Multilingual Sequence Labeling Approach to solve Lexical Normalization
Divesh Kubal | Apurva Nagvenkar
Proceedings of the Seventh Workshop on Noisy User-generated Text (W-NUT 2021)
The task of converting a nonstandard text to a standard and readable text is known as lexical normalization. Almost all the Natural Language Processing (NLP) applications require the text data in normalized form to build quality task-specific models. Hence, lexical normalization has been proven to improve the performance of numerous natural language processing tasks on social media. This study aims to solve the problem of Lexical Normalization by formulating the Lexical Normalization task as a Sequence Labeling problem. This paper proposes a sequence labeling approach to solve the problem of Lexical Normalization in combination with the word-alignment technique.
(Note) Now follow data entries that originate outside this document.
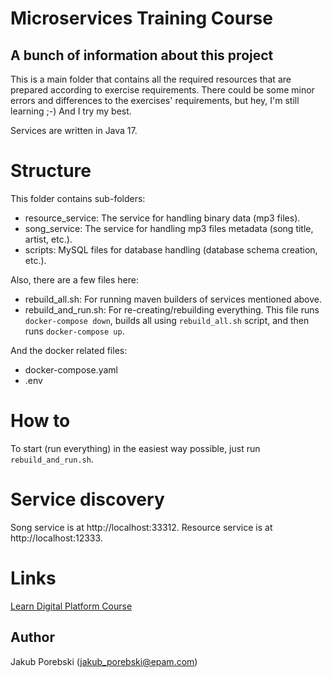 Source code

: # Microservices Training Course
## A bunch of information about this project

This is a main folder that contains all the required resources that are prepared according to exercise requirements.
There could be some minor errors and differences to the exercises' requirements, but hey, I'm still learning ;-)
And I try my best.

Services are written in Java 17.

# Structure
This folder contains sub-folders:

* resource_service: The service for handling binary data (mp3 files).
* song_service: The service for handling mp3 files metadata (song title, artist, etc.).
* scripts: MySQL files for database handling (database schema creation, etc.).

Also, there are a few files here:

* rebuild_all.sh: For running maven builders of services mentioned above.
* rebuild_and_run.sh: For re-creating/rebuilding everything. This file runs `docker-compose down`, builds all using `rebuild_all.sh` script, and then runs `docker-compose up`.

And the docker related files:
* docker-compose.yaml
* .env

# How to
To start (run everything) in the easiest way possible, just run `rebuild_and_run.sh`.

# Service discovery
Song service is at http://localhost:33312.
Resource service is at http://localhost:12333.


# Links
[Learn Digital Platform Course](https://learn.epam.com/study/path?rootId=515800)

## Author
Jakub Porebski (jakub_porebski@epam.com)

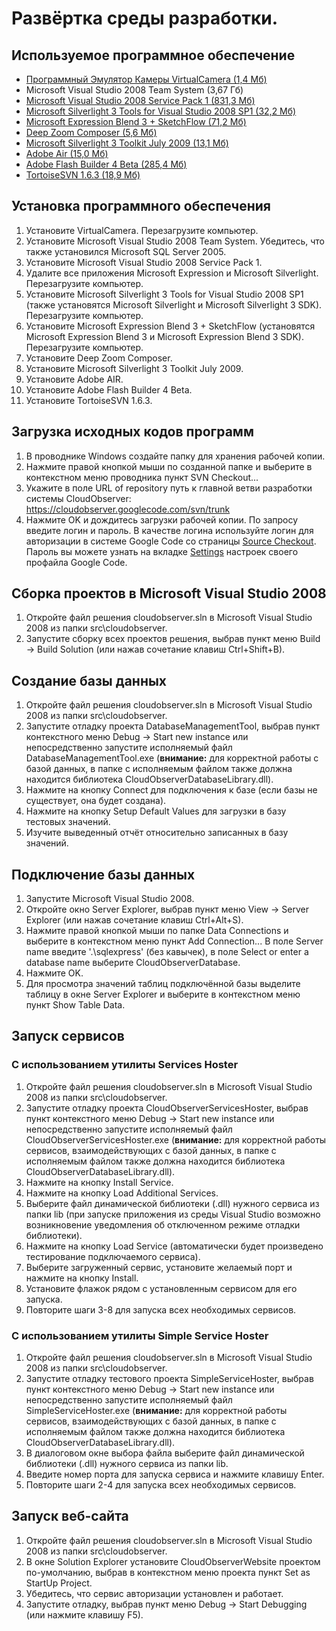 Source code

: # Развёртка среды разработки. #

## Используемое программное обеспечение ##
  * [Программный Эмулятор Камеры  VirtualCamera (1,4 Мб)](http://www.soundmorning.com/download.php)
  * Microsoft Visual Studio 2008 Team System (3,67 Гб)
  * [Microsoft Visual Studio 2008 Service Pack 1 (831,3 Мб)](http://www.microsoft.com/downloads/details.aspx?FamilyID=27673c47-b3b5-4c67-bd99-84e525b5ce61&DisplayLang=en)
  * [Microsoft Silverlight 3 Tools for Visual Studio 2008 SP1 (32,2 Мб)](http://www.microsoft.com/downloads/details.aspx?FamilyID=9442b0f2-7465-417a-88f3-5e7b5409e9dd&DisplayLang=en)
  * [Microsoft Expression Blend 3 + SketchFlow (71,2 Мб)](http://www.microsoft.com/downloads/details.aspx?FamilyID=92e1db7a-5d36-449b-8c6b-d25f078f3609&DisplayLang=en)
  * [Deep Zoom Composer (5,6 Мб)](http://www.microsoft.com/downloads/details.aspx?FamilyID=457b17b7-52bf-4bda-87a3-fa8a4673f8bf&DisplayLang=en)
  * [Microsoft Silverlight 3 Toolkit July 2009 (13,1 Мб)](http://silverlight.codeplex.com/Release/ProjectReleases.aspx?ReleaseId=24246#DownloadId=73527)
  * [Adobe Air (15,0 Мб)](http://get.adobe.com/ru/air/thankyou/?installer=Adobe_AIR_1.5.1_for_Win32)
  * [Adobe Flash Builder 4 Beta (285,4 Мб)](http://labs.adobe.com/technologies/flashbuilder4/)
  * [TortoiseSVN 1.6.3 (18,9 Мб)](http://downloads.sourceforge.net/tortoisesvn/TortoiseSVN-1.6.3.16613-win32-svn-1.6.3.msi?download)

## Установка программного обеспечения ##
  1. Установите VirtualCamera.  Перезагрузите компьютер.
  1. Установите Microsoft Visual Studio 2008 Team System. Убедитесь, что также установился Microsoft SQL Server 2005.
  1. Установите Microsoft Visual Studio 2008 Service Pack 1.
  1. Удалите все приложения Microsoft Expression и Microsoft Silverlight. Перезагрузите компьютер.
  1. Установите Microsoft Silverlight 3 Tools for Visual Studio 2008 SP1 (также установятся Microsoft Silverlight и Microsoft Silverlight 3 SDK). Перезагрузите компьютер.
  1. Установите Microsoft Expression Blend 3 + SketchFlow (установятся Microsoft Expression Blend 3 и Microsoft Expression Blend 3 SDK). Перезагрузите компьютер.
  1. Установите Deep Zoom Composer.
  1. Установите Microsoft Silverlight 3 Toolkit July 2009.
  1. Установите Adobe AIR.
  1. Установите Adobe Flash Builder 4 Beta.
  1. Установите TortoiseSVN 1.6.3.

## Загрузка исходных кодов программ ##
  1. В проводнике Windows создайте папку для хранения рабочей копии.
  1. Нажмите правой кнопкой мыши по созданной папке и выберите в контекстном меню проводника пункт SVN Checkout...
  1. Укажите в поле URL of repository путь к главной ветви разработки системы CloudObserver: https://cloudobserver.googlecode.com/svn/trunk
  1. Нажмите OK и дождитесь загрузки рабочей копии. По запросу введите логин и пароль. В качестве логина используйте логин для авторизации в системе Google Code со страницы [Source Checkout](http://code.google.com/p/cloudobserver/source/checkout). Пароль вы можете узнать на вкладке [Settings](http://code.google.com/hosting/settings) настроек своего профайла Google Code.

## Сборка проектов в Microsoft Visual Studio 2008 ##
  1. Откройте файл решения cloudobserver.sln в Microsoft Visual Studio 2008 из папки src\cloudobserver.
  1. Запустите сборку всех проектов решения, выбрав пункт меню Build -> Build Solution (или нажав сочетание клавиш Ctrl+Shift+B).

## Создание базы данных ##
  1. Откройте файл решения cloudobserver.sln в Microsoft Visual Studio 2008 из папки src\cloudobserver.
  1. Запустите отладку проекта DatabaseManagementTool, выбрав пункт контекстного меню Debug -> Start new instance или непосредственно запустите исполняемый файл DatabaseManagementTool.exe (**внимание:** для корректной работы с базой данных, в папке с исполняемым файлом также должна находится библиотека CloudObserverDatabaseLibrary.dll).
  1. Нажмите на кнопку Connect для подключения к базе (если базы не существует, она будет создана).
  1. Нажмите на кнопку Setup Default Values для загрузки в базу тестовых значений.
  1. Изучите выведенный отчёт относительно записанных в базу значений.

## Подключение базы данных ##
  1. Запустите Microsoft Visual Studio 2008.
  1. Откройте окно Server Explorer, выбрав пункт меню View -> Server Explorer (или нажав сочетание клавиш Ctrl+Alt+S).
  1. Нажмите правой кнопкой мыши по папке Data Connections и выберите в контекстном меню пункт Add Connection... В поле Server name введите '.\sqlexpress' (без кавычек), в поле Select or enter a database name выберите CloudObserverDatabase.
  1. Нажмите OK.
  1. Для просмотра значений таблиц подключённой базы выделите таблицу в окне Server Explorer и выберите в контекстном меню пункт Show Table Data.

## Запуск сервисов ##
### С использованием утилиты Services Hoster ###
  1. Откройте файл решения cloudobserver.sln в Microsoft Visual Studio 2008 из папки src\cloudobserver.
  1. Запустите отладку проекта CloudObserverServicesHoster, выбрав пункт контекстного меню Debug -> Start new instance или непосредственно запустите исполняемый файл CloudObserverServicesHoster.exe (**внимание:** для корректной работы сервисов, взаимодействующих с базой данных, в папке с исполняемым файлом также должна находится библиотека CloudObserverDatabaseLibrary.dll).
  1. Нажмите на кнопку Install Service.
  1. Нажмите на кнопку Load Additional Services.
  1. Выберите файл динамической библиотеки (.dll) нужного сервиса из папки lib (при запуске приложения из среды Visual Studio возможно возникновение уведомления об отключенном режиме отладки библиотеки).
  1. Нажмите на кнопку Load Service (автоматически будет произведено тестирование подключаемого сервиса).
  1. Выберите загруженный сервис, установите желаемый порт и нажмите на кнопку Install.
  1. Установите флажок рядом с установленным сервисом для его запуска.
  1. Повторите шаги 3-8 для запуска всех необходимых сервисов.

### С использованием утилиты Simple Service Hoster ###
  1. Откройте файл решения cloudobserver.sln в Microsoft Visual Studio 2008 из папки src\cloudobserver.
  1. Запустите отладку тестового проекта SimpleServiceHoster, выбрав пункт контекстного меню Debug -> Start new instance или непосредственно запустите исполняемый файл SimpleServiceHoster.exe (**внимание:** для корректной работы сервисов, взаимодействующих с базой данных, в папке с исполняемым файлом также должна находится библиотека CloudObserverDatabaseLibrary.dll).
  1. В диалоговом окне выбора файла выберите файл динамической библиотеки (.dll) нужного сервиса из папки lib.
  1. Введите номер порта для запуска сервиса и нажмите клавишу Enter.
  1. Повторите шаги 2-4 для запуска всех необходимых сервисов.

## Запуск веб-сайта ##
  1. Откройте файл решения cloudobserver.sln в Microsoft Visual Studio 2008 из папки src\cloudobserver.
  1. В окне Solution Explorer установите CloudObserverWebsite проектом по-умолчанию, выбрав в контекстном меню проекта пункт Set as StartUp Project.
  1. Убедитесь, что сервис авторизации установлен и работает.
  1. Запустите отладку, выбрав пункт меню Debug -> Start Debugging (или нажмите клавишу F5).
The goal is to use a single model to normalize text in various languages namely Croatian, Danish, Dutch, English, Indonesian-English, German, Italian, Serbian, Slovenian, Spanish, Turkish, and Turkish-German. This is a shared task in “2021 The 7th Workshop on Noisy User-generated Text (W-NUT)” in which the participants are expected to create a system/model that performs lexical normalization, which is the translation of non-canonical texts into their canonical equivalents, comprising data from over 12 languages. The proposed single multilingual model achieves an overall ERR score of 43.75 on intrinsic evaluation and an overall Labeled Attachment Score (LAS) score of 63.12 on extrinsic evaluation. Further, the proposed method achieves the highest Error Reduction Rate (ERR) score of 61.33 among the participants in the shared task. This study highlights the effects of using additional training data to get better results as well as using a pre-trained Language model trained on multiple languages rather than only on one language.